Exercise description
Please repeat, exactly as written, the line containing "base em poucas" and every line after it through the end of the records below.

(Source records)

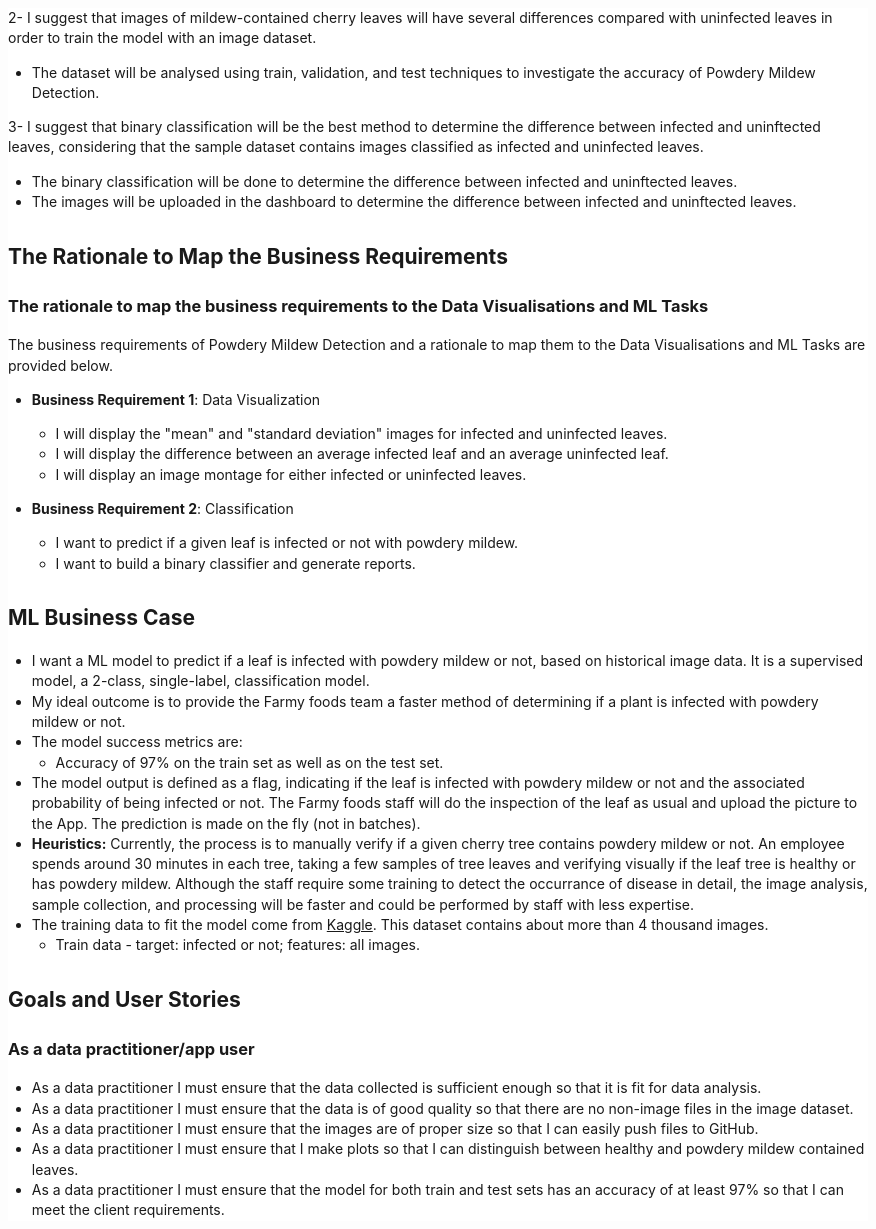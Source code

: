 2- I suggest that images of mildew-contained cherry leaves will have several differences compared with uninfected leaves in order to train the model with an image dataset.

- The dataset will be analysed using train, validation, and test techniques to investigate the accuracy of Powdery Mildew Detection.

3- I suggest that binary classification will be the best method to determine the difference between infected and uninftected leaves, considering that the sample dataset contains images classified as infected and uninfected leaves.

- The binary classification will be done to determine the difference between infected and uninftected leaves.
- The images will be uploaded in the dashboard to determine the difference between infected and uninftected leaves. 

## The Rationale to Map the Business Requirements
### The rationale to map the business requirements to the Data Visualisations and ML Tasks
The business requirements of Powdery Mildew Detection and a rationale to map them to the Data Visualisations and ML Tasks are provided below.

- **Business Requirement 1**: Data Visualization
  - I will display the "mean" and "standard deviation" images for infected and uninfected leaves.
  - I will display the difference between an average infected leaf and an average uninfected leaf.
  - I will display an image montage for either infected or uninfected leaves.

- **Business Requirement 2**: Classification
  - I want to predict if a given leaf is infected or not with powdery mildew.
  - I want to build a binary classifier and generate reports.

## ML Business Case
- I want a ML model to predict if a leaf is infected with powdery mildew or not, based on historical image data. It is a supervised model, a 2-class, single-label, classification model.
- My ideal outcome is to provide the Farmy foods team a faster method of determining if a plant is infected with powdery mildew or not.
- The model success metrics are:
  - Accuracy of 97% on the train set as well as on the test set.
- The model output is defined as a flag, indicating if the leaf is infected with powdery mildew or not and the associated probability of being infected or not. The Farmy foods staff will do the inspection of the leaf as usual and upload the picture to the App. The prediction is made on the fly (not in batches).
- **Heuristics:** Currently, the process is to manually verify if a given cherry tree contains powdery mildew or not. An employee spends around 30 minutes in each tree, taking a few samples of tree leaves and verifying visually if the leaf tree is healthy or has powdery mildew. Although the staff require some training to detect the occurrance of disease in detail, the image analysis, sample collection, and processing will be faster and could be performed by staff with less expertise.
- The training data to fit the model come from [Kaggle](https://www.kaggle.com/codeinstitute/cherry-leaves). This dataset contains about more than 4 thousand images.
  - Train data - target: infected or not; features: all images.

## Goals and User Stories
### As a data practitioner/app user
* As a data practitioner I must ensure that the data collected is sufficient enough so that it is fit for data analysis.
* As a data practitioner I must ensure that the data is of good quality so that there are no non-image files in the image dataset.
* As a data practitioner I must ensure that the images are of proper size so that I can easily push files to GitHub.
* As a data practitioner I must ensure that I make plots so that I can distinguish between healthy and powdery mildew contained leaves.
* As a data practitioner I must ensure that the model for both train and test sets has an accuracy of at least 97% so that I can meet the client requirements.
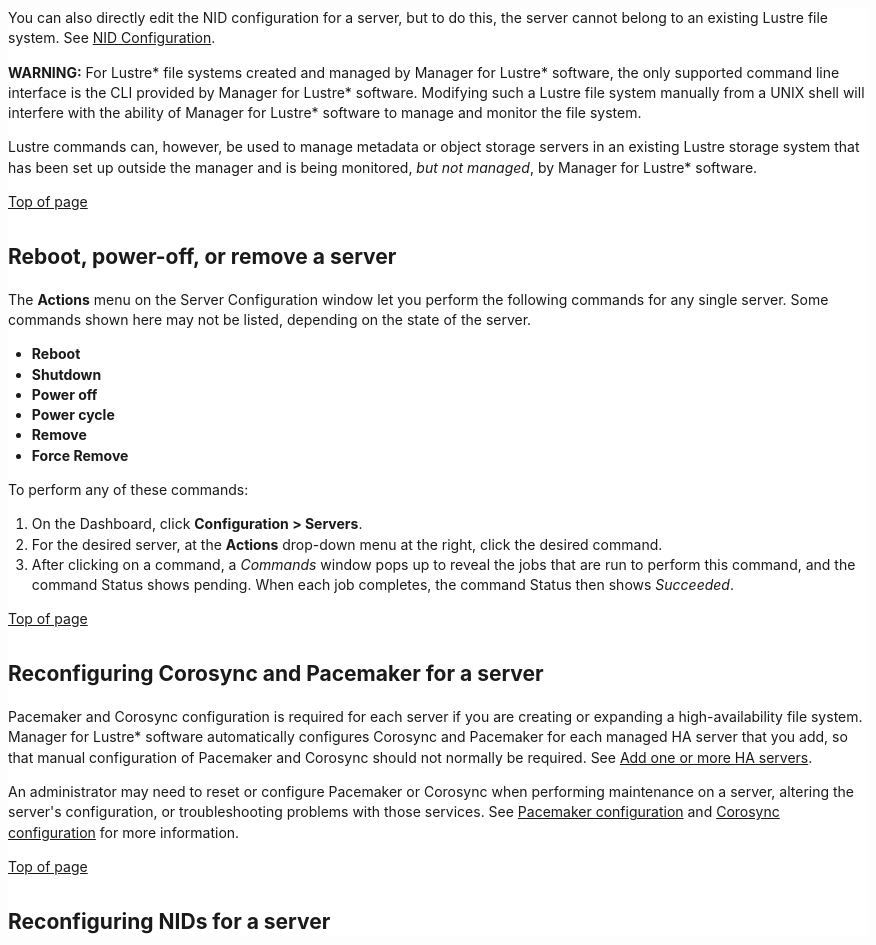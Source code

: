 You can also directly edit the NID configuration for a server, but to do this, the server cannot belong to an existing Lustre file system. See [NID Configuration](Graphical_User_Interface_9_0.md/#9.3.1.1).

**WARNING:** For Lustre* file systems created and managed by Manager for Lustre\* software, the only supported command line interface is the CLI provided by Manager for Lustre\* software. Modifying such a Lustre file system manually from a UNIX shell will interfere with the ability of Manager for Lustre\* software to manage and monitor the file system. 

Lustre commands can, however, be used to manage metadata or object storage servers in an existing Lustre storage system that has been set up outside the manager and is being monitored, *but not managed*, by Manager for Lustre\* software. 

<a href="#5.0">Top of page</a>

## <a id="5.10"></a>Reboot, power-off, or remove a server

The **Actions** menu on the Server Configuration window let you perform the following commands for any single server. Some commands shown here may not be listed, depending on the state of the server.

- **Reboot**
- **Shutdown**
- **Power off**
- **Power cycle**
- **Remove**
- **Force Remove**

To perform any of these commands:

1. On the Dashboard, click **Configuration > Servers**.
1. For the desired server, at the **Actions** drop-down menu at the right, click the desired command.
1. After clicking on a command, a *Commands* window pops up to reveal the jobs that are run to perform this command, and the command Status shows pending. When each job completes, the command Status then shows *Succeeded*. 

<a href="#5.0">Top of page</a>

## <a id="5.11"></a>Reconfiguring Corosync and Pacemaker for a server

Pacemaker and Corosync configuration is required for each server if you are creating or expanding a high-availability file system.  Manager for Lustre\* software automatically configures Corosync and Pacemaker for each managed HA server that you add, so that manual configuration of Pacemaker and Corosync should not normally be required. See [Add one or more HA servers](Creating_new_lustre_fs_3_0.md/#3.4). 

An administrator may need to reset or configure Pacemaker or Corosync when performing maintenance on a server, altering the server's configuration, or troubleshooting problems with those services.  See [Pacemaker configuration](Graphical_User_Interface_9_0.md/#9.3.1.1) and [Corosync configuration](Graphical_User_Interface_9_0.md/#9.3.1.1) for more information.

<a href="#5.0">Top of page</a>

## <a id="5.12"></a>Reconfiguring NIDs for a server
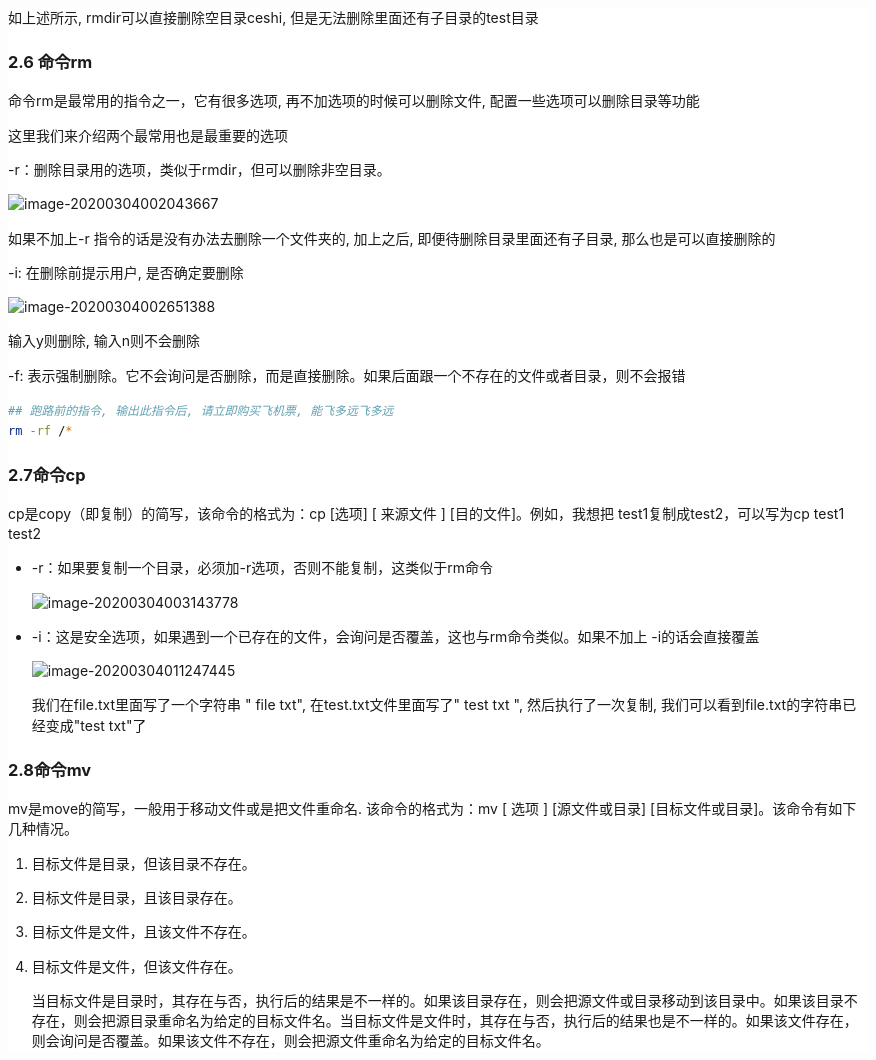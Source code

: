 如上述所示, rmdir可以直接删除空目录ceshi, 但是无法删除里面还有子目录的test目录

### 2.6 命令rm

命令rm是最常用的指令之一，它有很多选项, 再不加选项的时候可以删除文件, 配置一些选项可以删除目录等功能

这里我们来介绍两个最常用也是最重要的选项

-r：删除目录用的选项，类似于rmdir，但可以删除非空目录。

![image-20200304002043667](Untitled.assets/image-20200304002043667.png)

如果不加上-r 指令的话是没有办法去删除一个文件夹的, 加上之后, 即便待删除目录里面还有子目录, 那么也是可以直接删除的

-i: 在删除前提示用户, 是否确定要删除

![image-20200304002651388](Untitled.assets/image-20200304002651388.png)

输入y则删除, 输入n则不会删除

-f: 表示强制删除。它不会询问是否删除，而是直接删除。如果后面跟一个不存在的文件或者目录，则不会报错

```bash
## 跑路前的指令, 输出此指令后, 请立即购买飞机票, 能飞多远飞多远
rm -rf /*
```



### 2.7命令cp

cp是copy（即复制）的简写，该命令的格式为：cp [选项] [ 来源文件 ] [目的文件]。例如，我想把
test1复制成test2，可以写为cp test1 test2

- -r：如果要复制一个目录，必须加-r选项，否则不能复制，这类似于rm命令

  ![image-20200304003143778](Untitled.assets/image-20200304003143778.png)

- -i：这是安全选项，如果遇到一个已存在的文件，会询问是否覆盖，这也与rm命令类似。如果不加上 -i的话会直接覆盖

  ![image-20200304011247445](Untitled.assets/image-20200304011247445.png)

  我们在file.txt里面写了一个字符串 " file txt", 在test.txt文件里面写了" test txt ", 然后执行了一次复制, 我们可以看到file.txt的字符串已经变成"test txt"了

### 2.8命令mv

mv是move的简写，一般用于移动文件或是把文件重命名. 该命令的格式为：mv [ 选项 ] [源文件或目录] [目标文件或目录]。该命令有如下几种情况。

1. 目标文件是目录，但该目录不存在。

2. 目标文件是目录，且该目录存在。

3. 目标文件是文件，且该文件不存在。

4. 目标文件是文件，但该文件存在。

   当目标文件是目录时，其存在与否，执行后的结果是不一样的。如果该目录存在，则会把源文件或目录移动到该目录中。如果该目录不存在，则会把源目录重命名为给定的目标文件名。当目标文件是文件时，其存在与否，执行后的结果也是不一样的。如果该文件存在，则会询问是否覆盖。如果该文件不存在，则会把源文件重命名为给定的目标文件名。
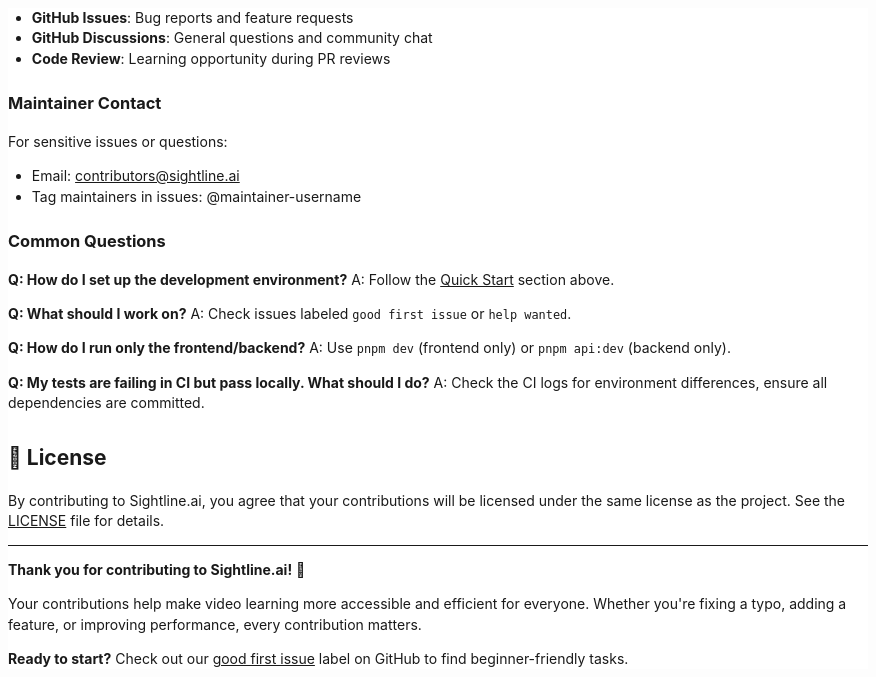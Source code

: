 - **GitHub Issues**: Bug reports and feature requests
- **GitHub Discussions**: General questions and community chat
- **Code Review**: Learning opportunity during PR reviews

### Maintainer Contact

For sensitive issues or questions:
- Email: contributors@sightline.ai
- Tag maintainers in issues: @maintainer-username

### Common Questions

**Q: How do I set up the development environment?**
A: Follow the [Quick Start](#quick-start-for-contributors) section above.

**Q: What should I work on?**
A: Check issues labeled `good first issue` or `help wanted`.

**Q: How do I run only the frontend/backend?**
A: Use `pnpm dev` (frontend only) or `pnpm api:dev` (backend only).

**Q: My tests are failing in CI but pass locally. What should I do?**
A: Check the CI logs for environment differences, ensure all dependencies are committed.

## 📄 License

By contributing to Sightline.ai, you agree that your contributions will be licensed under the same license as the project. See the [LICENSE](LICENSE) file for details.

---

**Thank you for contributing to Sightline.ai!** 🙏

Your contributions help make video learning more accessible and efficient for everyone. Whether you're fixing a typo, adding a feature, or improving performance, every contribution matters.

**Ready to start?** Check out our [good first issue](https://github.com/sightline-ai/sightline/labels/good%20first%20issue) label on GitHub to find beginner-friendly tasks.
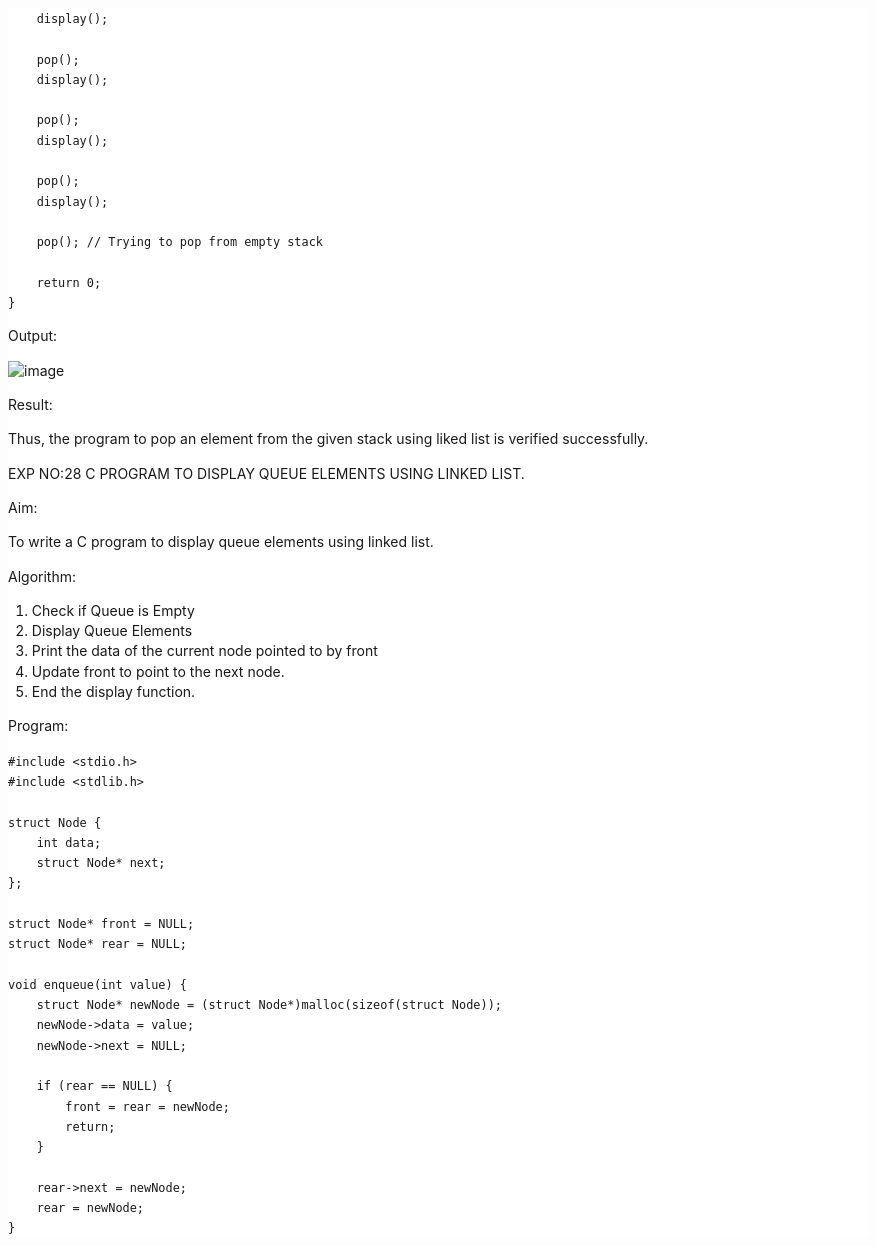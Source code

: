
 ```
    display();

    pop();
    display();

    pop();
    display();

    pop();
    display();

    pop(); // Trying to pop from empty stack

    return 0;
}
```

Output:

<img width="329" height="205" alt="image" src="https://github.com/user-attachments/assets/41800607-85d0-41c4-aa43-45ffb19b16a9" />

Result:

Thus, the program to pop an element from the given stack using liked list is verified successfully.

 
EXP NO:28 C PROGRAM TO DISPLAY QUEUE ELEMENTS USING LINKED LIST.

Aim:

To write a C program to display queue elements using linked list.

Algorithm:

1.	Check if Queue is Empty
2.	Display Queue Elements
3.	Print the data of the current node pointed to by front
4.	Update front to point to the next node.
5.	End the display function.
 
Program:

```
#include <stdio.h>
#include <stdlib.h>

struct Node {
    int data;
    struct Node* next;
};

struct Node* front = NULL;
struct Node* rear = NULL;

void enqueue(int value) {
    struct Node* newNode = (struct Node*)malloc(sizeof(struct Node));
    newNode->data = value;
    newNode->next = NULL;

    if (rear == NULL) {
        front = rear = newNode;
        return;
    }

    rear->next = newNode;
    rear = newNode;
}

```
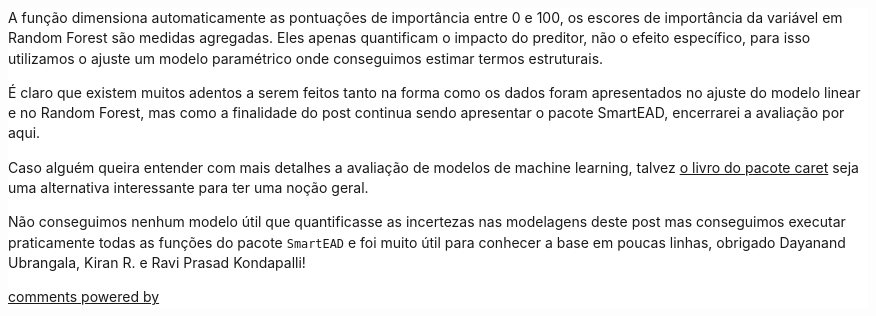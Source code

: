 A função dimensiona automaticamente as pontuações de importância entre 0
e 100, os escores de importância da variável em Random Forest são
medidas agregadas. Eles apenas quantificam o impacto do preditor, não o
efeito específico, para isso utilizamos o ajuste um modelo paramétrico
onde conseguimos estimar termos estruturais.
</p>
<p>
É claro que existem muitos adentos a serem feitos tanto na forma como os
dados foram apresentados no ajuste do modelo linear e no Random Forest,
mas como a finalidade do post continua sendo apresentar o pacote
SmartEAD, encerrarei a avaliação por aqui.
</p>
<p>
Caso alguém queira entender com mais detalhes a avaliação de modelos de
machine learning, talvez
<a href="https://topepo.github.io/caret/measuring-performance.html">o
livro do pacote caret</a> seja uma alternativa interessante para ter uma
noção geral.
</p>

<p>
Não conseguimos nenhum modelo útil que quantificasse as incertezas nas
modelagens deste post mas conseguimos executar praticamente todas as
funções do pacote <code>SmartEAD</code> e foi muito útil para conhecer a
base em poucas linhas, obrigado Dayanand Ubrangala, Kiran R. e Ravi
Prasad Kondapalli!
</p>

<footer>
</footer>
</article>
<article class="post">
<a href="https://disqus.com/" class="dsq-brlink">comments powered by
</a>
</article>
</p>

Response to this task
base em poucas linhas, obrigado Dayanand Ubrangala, Kiran R. e Ravi
Prasad Kondapalli!
</p>

<footer>
</footer>
</article>
<article class="post">
<a href="https://disqus.com/" class="dsq-brlink">comments powered by
</a>
</article>
</p>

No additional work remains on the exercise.